Shawnee Dispatch

Council vacancies will now be brought to an election

File photo. Shawnee City Hall is located at 11110 Johnson Drive. Enlarge photo

August 22, 2016

The Shawnee governing body now has a new way of filling a vacant council seat.

At its meeting Monday evening, the council unanimously voted to change the city’s policy so the filling of a vacant council seat will go toward a public vote. This is a major change from the council's past practice of filling any seats left vacant during the four-year term through an appointment process.

The controversial history surrounding that appointment process is one major reason for the change, said council member Brandon Kenig.

Three years ago, for instance, the governing body found itself in hot water when concerns were raised that private meetings about an upcoming council appointment were being held before the interview process had even begun.

Those concerns prompted a letter from the Johnson County District Attorney's Office, in which District Attorney Steve Howe accused council members of “back room deals" that violated the spirit of the Kansas Open Meetings Act. The council has been eyeing a change to its vacancy policy ever since.

This year, however, changes to the state’s election process has made changing the city’s vacancy policy a little tricky.

Kansas lawmakers recently eliminated spring elections in the state, making August or November the only regularly scheduled election periods in which citizens could vote on a council replacement.

Plus, to hold an election during those two periods, the city would have to inform the Johnson County Election Office by May 1st.

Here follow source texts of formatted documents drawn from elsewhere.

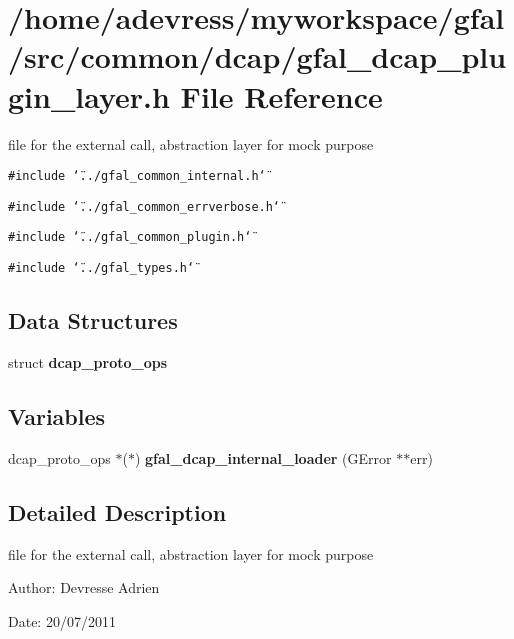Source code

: \section{/home/adevress/myworkspace/gfal/src/common/dcap/gfal\_\-dcap\_\-plugin\_\-layer.h File Reference}
\label{gfal__dcap__plugin__layer_8h}
file for the external call, abstraction layer for mock purpose 

{\tt \#include \char`\"{}../gfal\_\-common\_\-internal.h\char`\"{}}\par
{\tt \#include \char`\"{}../gfal\_\-common\_\-errverbose.h\char`\"{}}\par
{\tt \#include \char`\"{}../gfal\_\-common\_\-plugin.h\char`\"{}}\par
{\tt \#include \char`\"{}../gfal\_\-types.h\char`\"{}}\par
\subsection*{Data Structures}
\begin{CompactItemize}
\item 
struct \textbf{dcap\_\-proto\_\-ops}
\end{CompactItemize}
\subsection*{Variables}
\begin{CompactItemize}
\item 
dcap\_\-proto\_\-ops $\ast$($\ast$) \textbf{gfal\_\-dcap\_\-internal\_\-loader} (GError $\ast$$\ast$err)\label{gfal__dcap__plugin__layer_8h_613ae4b8bc8b68f6578a1451f436cc4f}

\end{CompactItemize}


\subsection{Detailed Description}
file for the external call, abstraction layer for mock purpose 

\begin{Desc}
\item[Author:]Devresse Adrien \end{Desc}
\begin{Desc}
\item[Date:]20/07/2011 \end{Desc}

So, if a councilmember were to resign May 2nd, the seat would remain vacant, or be filled by a temporary appointee, for well over a year, which was a situation that made several councilmembers uncomfortable.

If the city held a special election to fill the vacancy, it would cost a minimum of $30,000, which also made some council members balk.

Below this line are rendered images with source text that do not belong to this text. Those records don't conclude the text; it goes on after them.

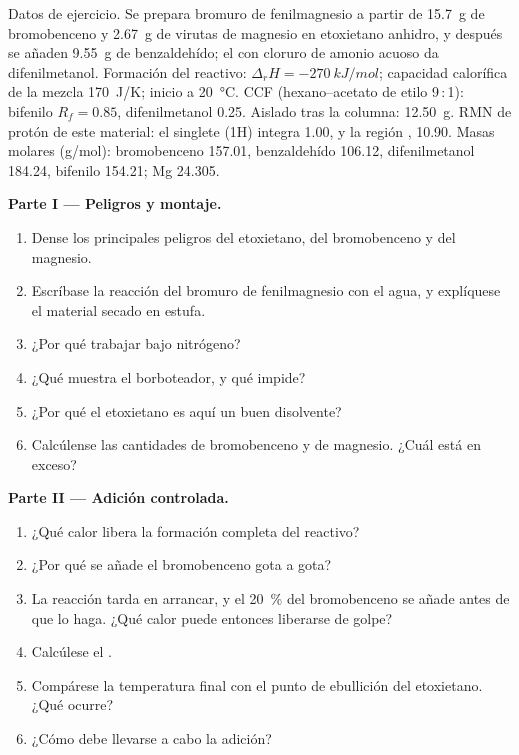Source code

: \begin{problem}
\label{pb:b2:lab-techniques-2:1}
Datos de ejercicio. Se prepara bromuro de fenilmagnesio a partir de \qty{15.7}{g} de bromobenceno y \qty{2.67}{g} de
virutas de magnesio en etoxietano anhidro, y después se añaden \qty{9.55}{g} de benzaldehído; el  con
cloruro de amonio acuoso da difenilmetanol. Formación del reactivo: $\Delta_rH =
\qty{-270}{kJ/mol}$; capacidad calorífica de la mezcla \qty{170}{J/K}; inicio a \qty{20}{\degreeCelsius}. CCF
(hexano--acetato de etilo 9\,:\,1): bifenilo $R_f = 0.85$, difenilmetanol 0.25. Aislado tras la columna:
\qty{12.50}{g}. RMN de protón de este material: el singlete  (1H) integra 1.00, y la región
, 10.90. Masas molares (\unit{g/mol}): bromobenceno 157.01, benzaldehído 106.12, difenilmetanol
184.24, bifenilo 154.21; Mg 24.305.

\medskip
\noindent\textbf{Parte I --- Peligros y montaje.}
\begin{enumerate}
  \item Dense los principales peligros del etoxietano, del bromobenceno y del magnesio.
  \item Escríbase la reacción del bromuro de fenilmagnesio con el agua, y explíquese el material secado en estufa.
  \item ¿Por qué trabajar bajo nitrógeno?
  \item ¿Qué muestra el borboteador, y qué impide?
  \item ¿Por qué el etoxietano es aquí un buen disolvente?
  \item Calcúlense las cantidades de bromobenceno y de magnesio. ¿Cuál está en exceso?
\end{enumerate}

\medskip
\noindent\textbf{Parte II --- Adición controlada.}
\begin{enumerate}[resume]
  \item ¿Qué calor libera la formación completa del reactivo?
  \item ¿Por qué se añade el bromobenceno gota a gota?
  \item La reacción tarda en arrancar, y el 20~\% del bromobenceno se añade antes de que lo haga. ¿Qué calor
        puede entonces liberarse de golpe?
  \item Calcúlese el .
  \item Compárese la temperatura final con el punto de ebullición del etoxietano. ¿Qué ocurre?
  \item ¿Cómo debe llevarse a cabo la adición?
\end{enumerate}


\end{problem}

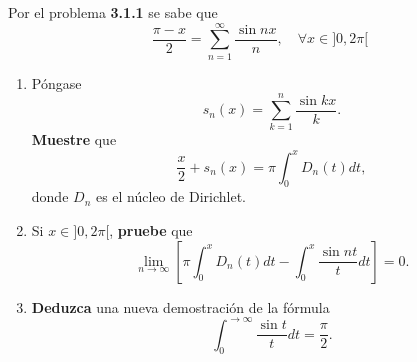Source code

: \documentclass[12pt]{report}
\theoremstyle{largebreak}
\begin{document}
    \begin{excer}
        Por el problema \textbf{3.1.1} se sabe que
        \begin{equation*}
            \frac{\pi-x}{2}=\sum_{ n=1}^\infty\frac{\sin nx}{n},\quad\forall x\in]0,2\pi[
        \end{equation*}
        \begin{enumerate}
            \item Póngase
            \begin{equation*}
                s_n(x)=\sum_{k=1}^n \frac{\sin kx}{k}.
            \end{equation*}
            \textbf{Muestre} que
            \begin{equation*}
                \frac{x}{2}+s_n(x)=\pi\int_0^x D_n(t)dt,
            \end{equation*}
            donde $D_n$ es el núcleo de Dirichlet.
            \item Si $x\in]0,2\pi[$, \textbf{pruebe} que
            \begin{equation*}
                \lim_{ n\rightarrow\infty}\left[\pi\int_0^x D_n(t)dt- \int_0^x\frac{\sin nt}{t}dt \right]=0.
            \end{equation*}
            \item \textbf{Deduzca} una nueva demostración de la fórmula
            \begin{equation*}
                \int_0^{\rightarrow\infty}\frac{\sin t}{t}dt=\frac{\pi}{2}.
            \end{equation*}
        \end{enumerate}
    \end{excer}
\end{document}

To make the best of both worlds, the council adopted a hybrid plan created by Kenig.

With his proposal, if a vacancy occurs between Jan. 1st and May 1st, the council may appoint someone to temporarily fill the seat and then use an already-scheduled election in August or November for voters to choose a replacement.

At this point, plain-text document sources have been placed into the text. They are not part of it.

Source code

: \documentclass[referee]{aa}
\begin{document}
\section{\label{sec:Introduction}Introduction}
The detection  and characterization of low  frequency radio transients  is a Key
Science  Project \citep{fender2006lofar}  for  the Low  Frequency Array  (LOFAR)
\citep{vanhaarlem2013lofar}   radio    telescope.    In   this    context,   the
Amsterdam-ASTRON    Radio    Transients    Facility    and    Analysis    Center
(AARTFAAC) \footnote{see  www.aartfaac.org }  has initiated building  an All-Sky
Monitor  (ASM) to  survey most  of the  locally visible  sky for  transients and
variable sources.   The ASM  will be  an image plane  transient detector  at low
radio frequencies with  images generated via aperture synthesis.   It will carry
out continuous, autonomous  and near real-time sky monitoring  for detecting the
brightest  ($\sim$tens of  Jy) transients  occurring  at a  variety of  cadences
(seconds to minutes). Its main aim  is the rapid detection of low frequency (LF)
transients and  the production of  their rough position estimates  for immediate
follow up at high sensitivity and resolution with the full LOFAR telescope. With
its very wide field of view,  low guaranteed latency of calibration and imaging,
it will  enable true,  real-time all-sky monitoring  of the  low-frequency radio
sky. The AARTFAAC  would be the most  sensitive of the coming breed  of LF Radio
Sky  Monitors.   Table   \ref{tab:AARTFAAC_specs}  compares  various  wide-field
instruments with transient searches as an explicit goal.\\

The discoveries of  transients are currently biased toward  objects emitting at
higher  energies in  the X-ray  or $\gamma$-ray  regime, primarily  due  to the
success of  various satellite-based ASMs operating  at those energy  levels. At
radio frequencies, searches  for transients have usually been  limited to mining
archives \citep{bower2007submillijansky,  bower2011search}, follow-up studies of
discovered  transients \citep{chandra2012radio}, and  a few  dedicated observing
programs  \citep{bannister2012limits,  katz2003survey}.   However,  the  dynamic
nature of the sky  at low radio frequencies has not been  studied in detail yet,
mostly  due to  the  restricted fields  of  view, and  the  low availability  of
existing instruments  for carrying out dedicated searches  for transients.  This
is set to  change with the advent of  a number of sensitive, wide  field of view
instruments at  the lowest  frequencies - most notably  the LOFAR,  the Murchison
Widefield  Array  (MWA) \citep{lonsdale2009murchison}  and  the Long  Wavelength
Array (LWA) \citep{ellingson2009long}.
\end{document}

From May 2nd through Dec. 31st, if a vacancy occurs, the council may appoint someone to temporarily fill the seat, until it schedules a special election.

With the city’s new policy, the longest an appointed council member could sit on a council would be 10 months.

Kenig, ironically, was appointed by the council to fill Mayor Michelle Distler’s council term when it became vacant.

He plans to run for election when the term expires next year.

And while he’s happy to have been given the opportunity to serve Ward IV, he understands residents’ concerns with having a non-elected representative for the city.

“It’s really not fair to deprive Shawnee citizens of their vote,” he told the Dispatch.

At a council committee meeting on Aug. 16, several councilmembers spoke in favor of Kenig’s policy, agreeing it was the best solution to minimizing the length of potential vacancies.